**WHAT IS BEING ASKED**
Repeat the whole listing below exactly as it reads.

**INPUT RECORDS**
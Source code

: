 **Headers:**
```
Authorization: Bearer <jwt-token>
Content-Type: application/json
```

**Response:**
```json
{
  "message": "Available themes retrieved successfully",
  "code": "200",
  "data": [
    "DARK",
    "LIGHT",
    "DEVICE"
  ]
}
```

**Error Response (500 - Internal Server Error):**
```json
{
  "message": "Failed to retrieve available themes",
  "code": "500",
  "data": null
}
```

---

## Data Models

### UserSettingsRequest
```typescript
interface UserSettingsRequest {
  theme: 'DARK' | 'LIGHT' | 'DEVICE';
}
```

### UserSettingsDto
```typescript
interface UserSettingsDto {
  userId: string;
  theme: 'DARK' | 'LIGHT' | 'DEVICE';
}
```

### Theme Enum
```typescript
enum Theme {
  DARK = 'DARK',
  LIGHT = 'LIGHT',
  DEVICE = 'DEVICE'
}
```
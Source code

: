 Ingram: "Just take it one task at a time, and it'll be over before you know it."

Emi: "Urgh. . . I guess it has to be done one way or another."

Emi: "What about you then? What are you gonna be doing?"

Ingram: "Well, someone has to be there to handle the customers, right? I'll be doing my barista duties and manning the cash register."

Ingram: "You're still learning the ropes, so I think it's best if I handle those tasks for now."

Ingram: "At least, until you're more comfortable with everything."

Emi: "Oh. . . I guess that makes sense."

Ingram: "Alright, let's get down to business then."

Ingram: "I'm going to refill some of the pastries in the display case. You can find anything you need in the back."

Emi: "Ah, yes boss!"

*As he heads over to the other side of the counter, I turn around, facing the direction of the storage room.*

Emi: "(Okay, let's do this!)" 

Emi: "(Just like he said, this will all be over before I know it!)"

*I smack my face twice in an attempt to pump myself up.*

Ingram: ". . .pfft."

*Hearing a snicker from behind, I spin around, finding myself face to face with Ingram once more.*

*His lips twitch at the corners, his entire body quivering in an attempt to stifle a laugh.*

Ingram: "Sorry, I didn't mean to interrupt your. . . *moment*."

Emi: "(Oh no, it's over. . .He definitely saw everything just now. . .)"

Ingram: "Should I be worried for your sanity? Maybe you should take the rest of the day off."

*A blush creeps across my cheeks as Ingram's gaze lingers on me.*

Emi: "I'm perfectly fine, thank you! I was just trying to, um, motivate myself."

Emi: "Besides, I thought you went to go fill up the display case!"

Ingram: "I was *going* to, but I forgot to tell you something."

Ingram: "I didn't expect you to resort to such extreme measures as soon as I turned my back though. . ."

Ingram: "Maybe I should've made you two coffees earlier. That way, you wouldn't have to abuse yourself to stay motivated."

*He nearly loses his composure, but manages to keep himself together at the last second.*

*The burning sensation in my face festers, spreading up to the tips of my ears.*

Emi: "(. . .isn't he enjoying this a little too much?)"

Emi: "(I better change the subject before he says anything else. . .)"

**EXERCISE OUTPUT**
Source code

: **Headers:**
```
Authorization: Bearer <jwt-token>
Content-Type: application/json
```

**Response:**
```json
{
  "message": "Available themes retrieved successfully",
  "code": "200",
  "data": [
    "DARK",
    "LIGHT",
    "DEVICE"
  ]
}
```

**Error Response (500 - Internal Server Error):**
```json
{
  "message": "Failed to retrieve available themes",
  "code": "500",
  "data": null
}
```

---

## Data Models

### UserSettingsRequest
```typescript
interface UserSettingsRequest {
  theme: 'DARK' | 'LIGHT' | 'DEVICE';
}
```

### UserSettingsDto
```typescript
interface UserSettingsDto {
  userId: string;
  theme: 'DARK' | 'LIGHT' | 'DEVICE';
}
```

### Theme Enum
```typescript
enum Theme {
  DARK = 'DARK',
  LIGHT = 'LIGHT',
  DEVICE = 'DEVICE'
}
```
Source code

: Ingram: "Just take it one task at a time, and it'll be over before you know it."

Emi: "Urgh. . . I guess it has to be done one way or another."

Emi: "What about you then? What are you gonna be doing?"

Ingram: "Well, someone has to be there to handle the customers, right? I'll be doing my barista duties and manning the cash register."

Ingram: "You're still learning the ropes, so I think it's best if I handle those tasks for now."

Ingram: "At least, until you're more comfortable with everything."

Emi: "Oh. . . I guess that makes sense."

Ingram: "Alright, let's get down to business then."

Ingram: "I'm going to refill some of the pastries in the display case. You can find anything you need in the back."

Emi: "Ah, yes boss!"

*As he heads over to the other side of the counter, I turn around, facing the direction of the storage room.*

Emi: "(Okay, let's do this!)" 

Emi: "(Just like he said, this will all be over before I know it!)"

*I smack my face twice in an attempt to pump myself up.*

Ingram: ". . .pfft."

*Hearing a snicker from behind, I spin around, finding myself face to face with Ingram once more.*

*His lips twitch at the corners, his entire body quivering in an attempt to stifle a laugh.*

Ingram: "Sorry, I didn't mean to interrupt your. . . *moment*."

Emi: "(Oh no, it's over. . .He definitely saw everything just now. . .)"

Ingram: "Should I be worried for your sanity? Maybe you should take the rest of the day off."

*A blush creeps across my cheeks as Ingram's gaze lingers on me.*

Emi: "I'm perfectly fine, thank you! I was just trying to, um, motivate myself."

Emi: "Besides, I thought you went to go fill up the display case!"

Ingram: "I was *going* to, but I forgot to tell you something."

Ingram: "I didn't expect you to resort to such extreme measures as soon as I turned my back though. . ."

Ingram: "Maybe I should've made you two coffees earlier. That way, you wouldn't have to abuse yourself to stay motivated."

*He nearly loses his composure, but manages to keep himself together at the last second.*

*The burning sensation in my face festers, spreading up to the tips of my ears.*

Emi: "(. . .isn't he enjoying this a little too much?)"

Emi: "(I better change the subject before he says anything else. . .)"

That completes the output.